One of my friends bought a cheap projector back in Freshers’ Week and we would watch films on it in big groups, sprawled across his room. A lot of our conversations at dinner involved wrangling over what to watch next; while sitting beneath the vaulted roof of Peterhouse’s dining hall, I advocated for Star Wars’ political thriller Andor. I already loved the show, and this was a chance to share it with my friends. It’s an intense production, filled with subtle dangers and chaotic, violent resolution. On a projector, surrounded by my friends, this tension and release burnt off the screen. It was fun to watch their faces through every escalating moment of each episode. There is something deeply affirming about sharing something you love with the new people you have come to love. Sometimes, when you rewatch a film, you catch things you hadn’t noticed before. I think you can also notice things in the person you’re sharing it with, if you watch closely enough.

Holly Sahota

The day after submitting my dissertation, I rewatched (for approximately the millionth time) Mary Poppins. As a child, this was the movie that made me love movies. There was a behind-the-scenes documentary on the 45th anniversary DVD, detailing every technique pioneered and perfected to create this entrancing urban fairytale. I watched it on a loop, enthralled by the artistry of this brilliant, dedicated team.
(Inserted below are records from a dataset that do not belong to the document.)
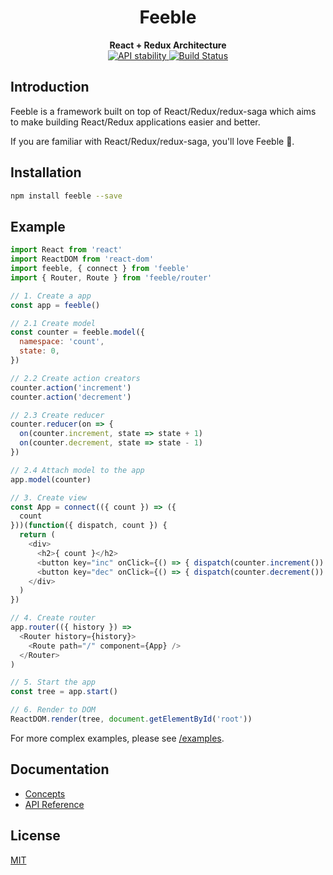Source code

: <h1 align="center">Feeble</h1>

<div align="center">
  <strong>React + Redux Architecture</strong>
</div>

<div align="center">
  <!-- Stability -->
  <a href="https://nodejs.org/api/documentation.html#documentation_stability_index">
  <img src="https://img.shields.io/badge/stability-experimental-orange.svg?style=flat-square"
    alt="API stability" />
  </a>

  <!-- Build Status -->
  <a href="https://travis-ci.org/tianche/feeble">
    <img src="https://img.shields.io/travis/tianche/feeble/master.svg?style=flat-square"
      alt="Build Status" />
  </a>
</div>


## Introduction

Feeble is a framework built on top of React/Redux/redux-saga which aims to make building React/Redux applications easier and better.

If you are familiar with React/Redux/redux-saga, you'll love Feeble :see_no_evil:.

## Installation

```bash
npm install feeble --save
```

## Example

```javascript
import React from 'react'
import ReactDOM from 'react-dom'
import feeble, { connect } from 'feeble'
import { Router, Route } from 'feeble/router'

// 1. Create a app
const app = feeble()

// 2.1 Create model
const counter = feeble.model({
  namespace: 'count',
  state: 0,
})

// 2.2 Create action creators
counter.action('increment')
counter.action('decrement')

// 2.3 Create reducer
counter.reducer(on => {
  on(counter.increment, state => state + 1)
  on(counter.decrement, state => state - 1)
})

// 2.4 Attach model to the app
app.model(counter)

// 3. Create view
const App = connect(({ count }) => ({
  count
}))(function({ dispatch, count }) {
  return (
    <div>
      <h2>{ count }</h2>
      <button key="inc" onClick={() => { dispatch(counter.increment()) }}>+</button>
      <button key="dec" onClick={() => { dispatch(counter.decrement()) }}>-</button>
    </div>
  )
})

// 4. Create router
app.router(({ history }) =>
  <Router history={history}>
    <Route path="/" component={App} />
  </Router>
)

// 5. Start the app
const tree = app.start()

// 6. Render to DOM
ReactDOM.render(tree, document.getElementById('root'))
```

For more complex examples, please see [/examples](/examples).

## Documentation

* [Concepts](/docs/Concepts.md)
* [API Reference](/docs/API.md)

## License

[MIT](https://tldrlegal.com/license/mit-license)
I remember every detail every time I watch the movie: the tiny pinholes in the matte paintings, creating the flickering lights of a smoky London twilight; characters flying on wires; stop-motion animated toy soldiers marching into the toybox. It reminded me, in my semi-delirious state, that to me film is a labour of love, just like the time we spend in Cambridge. Film is teamwork, the shared labour of a thousand pairs of hands, every frame the product of loving, human hard work and imagination; our degrees are also, to some extent, the product of this same shared labour and love from the friends who surround us. Light refracts through the eyes of love: this is the real ‘movie magic’, and it’s utter joy.